Table of Contents

NaN vs Null in pandas & Polars

Hello, everyone! Welcome back to Cameron's Corner! I have some exciting plans coming up this year, and I can't wait to show you everything in store. Before I jump into your regularly scheduled content, I want to let you know about an upcoming event I'll be hosting on YouTube on January 6th: DUTC's NASA Open Science Training - Level Up Your Open Science Skills.

This hands-on session is designed to help you enhance your Open Science skill set, collaborate with fellow researchers, and dive deeper into essential tools that empower open and reproducible science. This seminar will revolve around necessary computational skills for Open Science, with a focus on Python and reproducibility. Learn best practices for managing and collaborating on your computational research while also creating beautiful papers & project websites using MyST.

Now, let's jump in!

I was recently doing some open source work on Narwhals, the “Extremely lightweight and extensible compatibility layer between dataframe libraries!” Narwhals is essentially a library that lets you define expressions that operate on DataFrames that will work if you pass them a DataFrame from pandas, Polars, dask, Modin, and PyArrow (to name a few). Chances are that by the time you are reading this, Narwhals will have expended to support even more compute backends. Since it is a relatively new, DataFrame-oriented project, I decided to put some time into it and contributed a new feature that enables one to detect NaN values in a column behind the aptly named .is_nan() method.
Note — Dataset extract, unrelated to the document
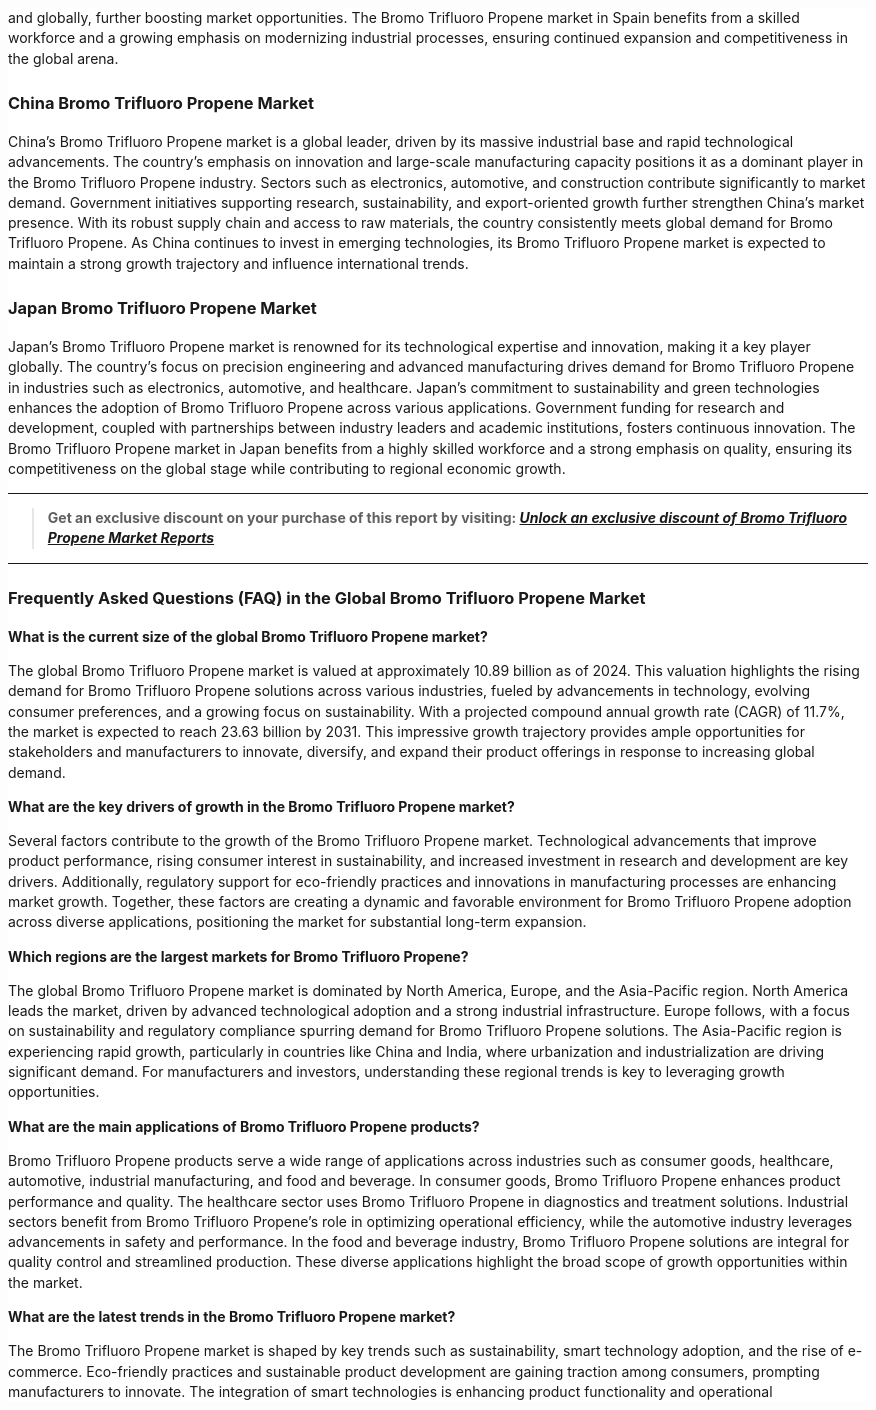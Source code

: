 and globally, further boosting market opportunities. The Bromo Trifluoro Propene market in Spain benefits from a skilled workforce and a growing emphasis on modernizing industrial processes, ensuring continued expansion and competitiveness in the global arena.</p><h3>China Bromo Trifluoro Propene Market</h3><p>China&rsquo;s Bromo Trifluoro Propene market is a global leader, driven by its massive industrial base and rapid technological advancements. The country&rsquo;s emphasis on innovation and large-scale manufacturing capacity positions it as a dominant player in the Bromo Trifluoro Propene industry. Sectors such as electronics, automotive, and construction contribute significantly to market demand. Government initiatives supporting research, sustainability, and export-oriented growth further strengthen China&rsquo;s market presence. With its robust supply chain and access to raw materials, the country consistently meets global demand for Bromo Trifluoro Propene. As China continues to invest in emerging technologies, its Bromo Trifluoro Propene market is expected to maintain a strong growth trajectory and influence international trends.</p><h3>Japan Bromo Trifluoro Propene Market</h3><p>Japan&rsquo;s Bromo Trifluoro Propene market is renowned for its technological expertise and innovation, making it a key player globally. The country&rsquo;s focus on precision engineering and advanced manufacturing drives demand for Bromo Trifluoro Propene in industries such as electronics, automotive, and healthcare. Japan&rsquo;s commitment to sustainability and green technologies enhances the adoption of Bromo Trifluoro Propene across various applications. Government funding for research and development, coupled with partnerships between industry leaders and academic institutions, fosters continuous innovation. The Bromo Trifluoro Propene market in Japan benefits from a highly skilled workforce and a strong emphasis on quality, ensuring its competitiveness on the global stage while contributing to regional economic growth.</p><hr /><blockquote><p><strong>Get an exclusive discount on your purchase of this report by visiting: <em><a href="://marketresearchpulse.com/ask-for-discount/113946?utm_source=Github&amp;utm_medium=029">Unlock an exclusive discount of Bromo Trifluoro Propene Market Reports</a></em>&nbsp;</strong></p></blockquote><hr /><h3>Frequently Asked Questions (FAQ) in the Global Bromo Trifluoro Propene Market</h3><p><strong>What is the current size of the global Bromo Trifluoro Propene market?</strong></p><p>The global Bromo Trifluoro Propene market is valued at approximately 10.89 billion as of 2024. This valuation highlights the rising demand for Bromo Trifluoro Propene solutions across various industries, fueled by advancements in technology, evolving consumer preferences, and a growing focus on sustainability. With a projected compound annual growth rate (CAGR) of 11.7%, the market is expected to reach 23.63 billion by 2031. This impressive growth trajectory provides ample opportunities for stakeholders and manufacturers to innovate, diversify, and expand their product offerings in response to increasing global demand.</p><p><strong>What are the key drivers of growth in the Bromo Trifluoro Propene market?</strong></p><p>Several factors contribute to the growth of the Bromo Trifluoro Propene market. Technological advancements that improve product performance, rising consumer interest in sustainability, and increased investment in research and development are key drivers. Additionally, regulatory support for eco-friendly practices and innovations in manufacturing processes are enhancing market growth. Together, these factors are creating a dynamic and favorable environment for Bromo Trifluoro Propene adoption across diverse applications, positioning the market for substantial long-term expansion.</p><p><strong>Which regions are the largest markets for Bromo Trifluoro Propene?</strong></p><p>The global Bromo Trifluoro Propene market is dominated by North America, Europe, and the Asia-Pacific region. North America leads the market, driven by advanced technological adoption and a strong industrial infrastructure. Europe follows, with a focus on sustainability and regulatory compliance spurring demand for Bromo Trifluoro Propene solutions. The Asia-Pacific region is experiencing rapid growth, particularly in countries like China and India, where urbanization and industrialization are driving significant demand. For manufacturers and investors, understanding these regional trends is key to leveraging growth opportunities.</p><p><strong>What are the main applications of Bromo Trifluoro Propene products?</strong></p><p>Bromo Trifluoro Propene products serve a wide range of applications across industries such as consumer goods, healthcare, automotive, industrial manufacturing, and food and beverage. In consumer goods, Bromo Trifluoro Propene enhances product performance and quality. The healthcare sector uses Bromo Trifluoro Propene in diagnostics and treatment solutions. Industrial sectors benefit from Bromo Trifluoro Propene&rsquo;s role in optimizing operational efficiency, while the automotive industry leverages advancements in safety and performance. In the food and beverage industry, Bromo Trifluoro Propene solutions are integral for quality control and streamlined production. These diverse applications highlight the broad scope of growth opportunities within the market.</p><p><strong>What are the latest trends in the Bromo Trifluoro Propene market?</strong></p><p>The Bromo Trifluoro Propene market is shaped by key trends such as sustainability, smart technology adoption, and the rise of e-commerce. Eco-friendly practices and sustainable product development are gaining traction among consumers, prompting manufacturers to innovate. The integration of smart technologies is enhancing product functionality and operational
Of course, no feature request is without its rough edges, and I knew that implementing appropriate support for pandas was going to be a little tricky because of its ambiguous treatment of Not-A-Number (NaN) and Null values.

Not-A-Number (NaN)

What is the difference between NaN and Null? Are these not interchangeable? As it turns out, NaN values are a special value defined by the IEEE Standard for Floating-Point Arithmetic and are used to signal the result of an invalid operation such as division of 0 by 0 or taking the square root of a negative number. While I can't say this is an exhaustive approach to naturally encounter NaN values in your data, it is important to note that you will encounter NaN values with fairly typical mathematical operations. Sure, you might not explicitly divide by 0, but you will probably divide one column by another, and who is to say that the value 0 will never appear in both the numerator and denominator?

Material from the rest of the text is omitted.